While the event and the luncheon surrounding the dedication might have included more fanfare than the Phillipses preferred, they sat poised in the front row of the audience under a tent on the lawn outside the new Tom and Betty Phillips Tower on the Kennestone campus with their family and friends. Their grandsons, Brandon and Ryan Fortgang, released blue and silver balloons for the unveiling of the new tower. WellStar Health System's board of trustees Chairman Randall Bentley described Tom as the "wizard behind the curtain" for his work as finance chair of the board.

"One thing I will tell you, though they would never want you to know, is that the Phillips have helped so many organizations and individuals in this community, in addition to WellStar, in a nice, quite, generous way," Bentley said in his speech before the tower dedication.

A Cobb resident since 1964, Tom Phillips was asked to join the board of trustees in 1996. Since that time, friends say the oil company owner and philanthropist has become an expert in health care and his family has donated an excess of $1 million to the hospital system, Tracey Atwater, president of the WellStar Foundation said.

At the luncheon following the dedication, Bob Prillaman, long-time WellStar and KSU board of trustee member, described his friend, Tom Phillips, as a brilliant man, and said Phillips' decision to marry his wife of 51 years, Betty, the best decision he's ever made.

Prillaman said in his speech that he once asked Phillips how he decides to donate his time and money to certain charities and causes, to which Phillips said in reply, "You do simply what's right; it does not have anything to do with tax breaks and recognition."
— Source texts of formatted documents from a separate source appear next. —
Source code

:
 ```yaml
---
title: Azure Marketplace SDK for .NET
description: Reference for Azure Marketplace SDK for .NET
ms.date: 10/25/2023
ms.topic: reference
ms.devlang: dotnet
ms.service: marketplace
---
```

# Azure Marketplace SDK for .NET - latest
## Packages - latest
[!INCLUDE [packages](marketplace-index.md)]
Atwater said the foundation has been discussing how to adequately honor the Phillips for their dedication to WellStar for the last year or so, but that plans did not get underway for the tower until January. The new Tom and Betty Phillips Tower, formerly known as the "Blue Tower," was built in 2006, cost $64 million and houses all of WellStar's cardiac services. Several political officials and candidates were also at the event to honor the Phillips, including gubernatorial candidate and former Gov. Roy Barnes and Cobb County chairman candidate Tim Lee.

Also, at the Kennestone Hospital campus, WellStar broke ground on June 23 for a new Kennestone Outpatient Pavilion, a 130,000-square-foot, five-floor medical office building on the corner of Tower Road and Church Street. The outpatient pavilion is owned by several physicians and physicians groups, and headed by health care real estate firm Meadows & Ohly. WellStar Kennestone will lease space in the $34.5 million building, which will include a woman's breast health imaging center on its first floor and an outpatient surgery center and observation rooms on its fourth floors, both funded by WellStar. Floors two, three and five will be doctor offices, funded by private physicians. The building is scheduled to be complete and open to the public in April 2011, said WellStar spokesman Keith Bowermaster.